Eating sugar continuously is equivalent to a permanent attack on our body’s system. Whenever we eat sugar, cells around our intestines produce Interleukin-1beta, a messenger substance that can cause chronic inflammation, increase insulin production and also causes insulin-producing beta cells to die off in patients with diabetes. (See reference #2 below)
What should we do?
As long as it is impossible to identify the presence of added sugars using nutrition labels and impossible to identify amounts of added sugars in packaged foods, a general guideline is to stay away as much as possible from packaged foods.

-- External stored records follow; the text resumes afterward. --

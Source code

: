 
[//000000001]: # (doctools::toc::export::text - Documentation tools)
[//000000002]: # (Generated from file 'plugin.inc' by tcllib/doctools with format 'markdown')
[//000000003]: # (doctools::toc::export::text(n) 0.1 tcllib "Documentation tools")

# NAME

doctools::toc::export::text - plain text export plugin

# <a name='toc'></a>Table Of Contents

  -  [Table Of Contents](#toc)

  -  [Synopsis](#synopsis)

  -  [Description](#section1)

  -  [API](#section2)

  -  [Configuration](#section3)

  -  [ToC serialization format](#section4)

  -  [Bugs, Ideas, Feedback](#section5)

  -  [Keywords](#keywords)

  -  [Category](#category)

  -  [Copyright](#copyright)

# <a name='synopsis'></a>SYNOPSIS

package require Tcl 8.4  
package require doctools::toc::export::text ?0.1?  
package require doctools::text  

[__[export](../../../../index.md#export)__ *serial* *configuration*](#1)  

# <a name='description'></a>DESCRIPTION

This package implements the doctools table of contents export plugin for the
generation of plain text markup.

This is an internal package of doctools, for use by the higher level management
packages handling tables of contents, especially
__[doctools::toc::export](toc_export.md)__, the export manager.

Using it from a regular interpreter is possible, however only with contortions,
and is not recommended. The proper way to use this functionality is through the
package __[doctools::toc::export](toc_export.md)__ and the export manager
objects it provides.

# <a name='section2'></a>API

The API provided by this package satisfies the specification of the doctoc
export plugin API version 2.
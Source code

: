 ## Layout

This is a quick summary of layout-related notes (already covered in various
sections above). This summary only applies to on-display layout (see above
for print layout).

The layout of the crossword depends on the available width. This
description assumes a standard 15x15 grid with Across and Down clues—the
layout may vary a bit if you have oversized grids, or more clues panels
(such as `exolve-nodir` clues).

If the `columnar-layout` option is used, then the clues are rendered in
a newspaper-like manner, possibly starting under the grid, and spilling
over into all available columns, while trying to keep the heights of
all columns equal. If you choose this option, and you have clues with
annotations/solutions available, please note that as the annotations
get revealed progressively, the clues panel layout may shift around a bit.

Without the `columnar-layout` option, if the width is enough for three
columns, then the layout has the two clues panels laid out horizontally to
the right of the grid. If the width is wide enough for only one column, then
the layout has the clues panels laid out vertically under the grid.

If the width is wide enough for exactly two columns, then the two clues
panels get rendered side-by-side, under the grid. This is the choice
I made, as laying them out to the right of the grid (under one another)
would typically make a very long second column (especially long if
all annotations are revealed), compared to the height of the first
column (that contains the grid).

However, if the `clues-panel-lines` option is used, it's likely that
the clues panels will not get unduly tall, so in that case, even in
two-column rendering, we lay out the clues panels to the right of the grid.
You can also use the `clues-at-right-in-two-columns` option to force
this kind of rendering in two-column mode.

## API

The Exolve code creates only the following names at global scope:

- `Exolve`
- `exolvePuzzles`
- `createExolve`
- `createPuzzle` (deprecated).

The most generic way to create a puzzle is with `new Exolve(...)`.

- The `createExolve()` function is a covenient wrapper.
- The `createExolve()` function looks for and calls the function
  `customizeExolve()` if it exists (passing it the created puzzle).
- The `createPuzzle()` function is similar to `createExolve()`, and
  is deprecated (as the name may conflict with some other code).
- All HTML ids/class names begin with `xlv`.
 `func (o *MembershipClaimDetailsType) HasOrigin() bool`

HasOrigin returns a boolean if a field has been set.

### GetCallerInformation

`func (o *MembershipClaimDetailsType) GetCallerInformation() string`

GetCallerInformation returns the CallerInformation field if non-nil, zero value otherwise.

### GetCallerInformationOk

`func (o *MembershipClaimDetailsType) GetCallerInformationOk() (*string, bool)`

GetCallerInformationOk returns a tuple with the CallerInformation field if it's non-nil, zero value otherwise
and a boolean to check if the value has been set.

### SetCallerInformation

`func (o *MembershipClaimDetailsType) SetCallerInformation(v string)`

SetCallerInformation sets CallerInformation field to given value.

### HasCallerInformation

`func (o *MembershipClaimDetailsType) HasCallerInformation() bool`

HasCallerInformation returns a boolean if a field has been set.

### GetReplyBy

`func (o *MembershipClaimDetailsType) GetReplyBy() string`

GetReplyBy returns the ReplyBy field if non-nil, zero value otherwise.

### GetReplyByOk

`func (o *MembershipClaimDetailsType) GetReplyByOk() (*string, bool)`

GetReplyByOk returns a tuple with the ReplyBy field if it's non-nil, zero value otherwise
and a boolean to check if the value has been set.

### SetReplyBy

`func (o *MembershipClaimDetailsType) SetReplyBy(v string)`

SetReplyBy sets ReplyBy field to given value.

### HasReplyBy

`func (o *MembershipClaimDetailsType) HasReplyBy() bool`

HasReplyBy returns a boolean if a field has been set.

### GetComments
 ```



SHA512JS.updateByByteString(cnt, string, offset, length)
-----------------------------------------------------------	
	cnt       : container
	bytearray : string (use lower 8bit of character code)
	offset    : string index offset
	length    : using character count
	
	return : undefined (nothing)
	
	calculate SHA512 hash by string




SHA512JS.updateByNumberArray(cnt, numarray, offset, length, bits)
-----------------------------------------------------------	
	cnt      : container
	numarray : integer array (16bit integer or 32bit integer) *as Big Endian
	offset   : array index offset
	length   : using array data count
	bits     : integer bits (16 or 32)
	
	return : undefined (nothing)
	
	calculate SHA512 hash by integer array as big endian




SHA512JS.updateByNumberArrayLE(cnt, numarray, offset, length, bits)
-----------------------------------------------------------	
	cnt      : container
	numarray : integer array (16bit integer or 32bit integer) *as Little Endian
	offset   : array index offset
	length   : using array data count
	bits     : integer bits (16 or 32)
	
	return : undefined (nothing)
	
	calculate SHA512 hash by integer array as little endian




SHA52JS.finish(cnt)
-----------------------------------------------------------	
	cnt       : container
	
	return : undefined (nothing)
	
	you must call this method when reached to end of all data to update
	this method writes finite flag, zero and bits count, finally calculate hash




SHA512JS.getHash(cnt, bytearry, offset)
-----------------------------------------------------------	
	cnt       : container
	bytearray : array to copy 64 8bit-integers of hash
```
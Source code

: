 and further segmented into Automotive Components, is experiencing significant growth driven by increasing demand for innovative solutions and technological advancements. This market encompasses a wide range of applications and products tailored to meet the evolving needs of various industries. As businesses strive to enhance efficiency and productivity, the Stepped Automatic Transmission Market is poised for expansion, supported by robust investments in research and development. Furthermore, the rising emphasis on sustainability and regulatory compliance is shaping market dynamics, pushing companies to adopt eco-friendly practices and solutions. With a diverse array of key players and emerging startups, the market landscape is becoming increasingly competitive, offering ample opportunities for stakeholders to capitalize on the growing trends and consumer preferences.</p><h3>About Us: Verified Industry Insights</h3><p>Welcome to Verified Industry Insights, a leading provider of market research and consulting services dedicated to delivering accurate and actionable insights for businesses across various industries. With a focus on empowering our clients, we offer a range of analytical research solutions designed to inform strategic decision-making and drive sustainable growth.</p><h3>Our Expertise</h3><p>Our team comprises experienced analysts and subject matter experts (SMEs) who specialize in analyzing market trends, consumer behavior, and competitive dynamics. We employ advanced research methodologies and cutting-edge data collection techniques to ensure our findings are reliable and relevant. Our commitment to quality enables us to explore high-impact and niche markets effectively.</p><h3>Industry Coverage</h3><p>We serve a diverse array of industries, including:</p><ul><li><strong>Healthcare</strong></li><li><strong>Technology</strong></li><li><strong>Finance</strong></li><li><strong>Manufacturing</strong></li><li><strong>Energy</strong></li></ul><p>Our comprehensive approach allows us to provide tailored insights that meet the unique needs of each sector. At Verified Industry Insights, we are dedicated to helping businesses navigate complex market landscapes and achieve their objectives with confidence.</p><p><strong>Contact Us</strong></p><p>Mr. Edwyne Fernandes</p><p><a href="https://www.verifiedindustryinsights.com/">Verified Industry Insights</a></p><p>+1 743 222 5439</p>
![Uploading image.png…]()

Get raw foods – vegetables, fruits, whole grains, simple water etc. Those are the foods without any paper or plastic packaging. This way, you also stay away from food chemicals, additives and emulsifiers. If you really have to pick a packaged food, take 30 sec to read the ingredients list. Pick the ones that have ingredients you know (and not an unpronounceable chemical), with the least amount of sugar, corn syrup or artificial sweeteners.
If we all do this together, perhaps it will encourage a few food suppliers to actually care and offer healthy prepared foods!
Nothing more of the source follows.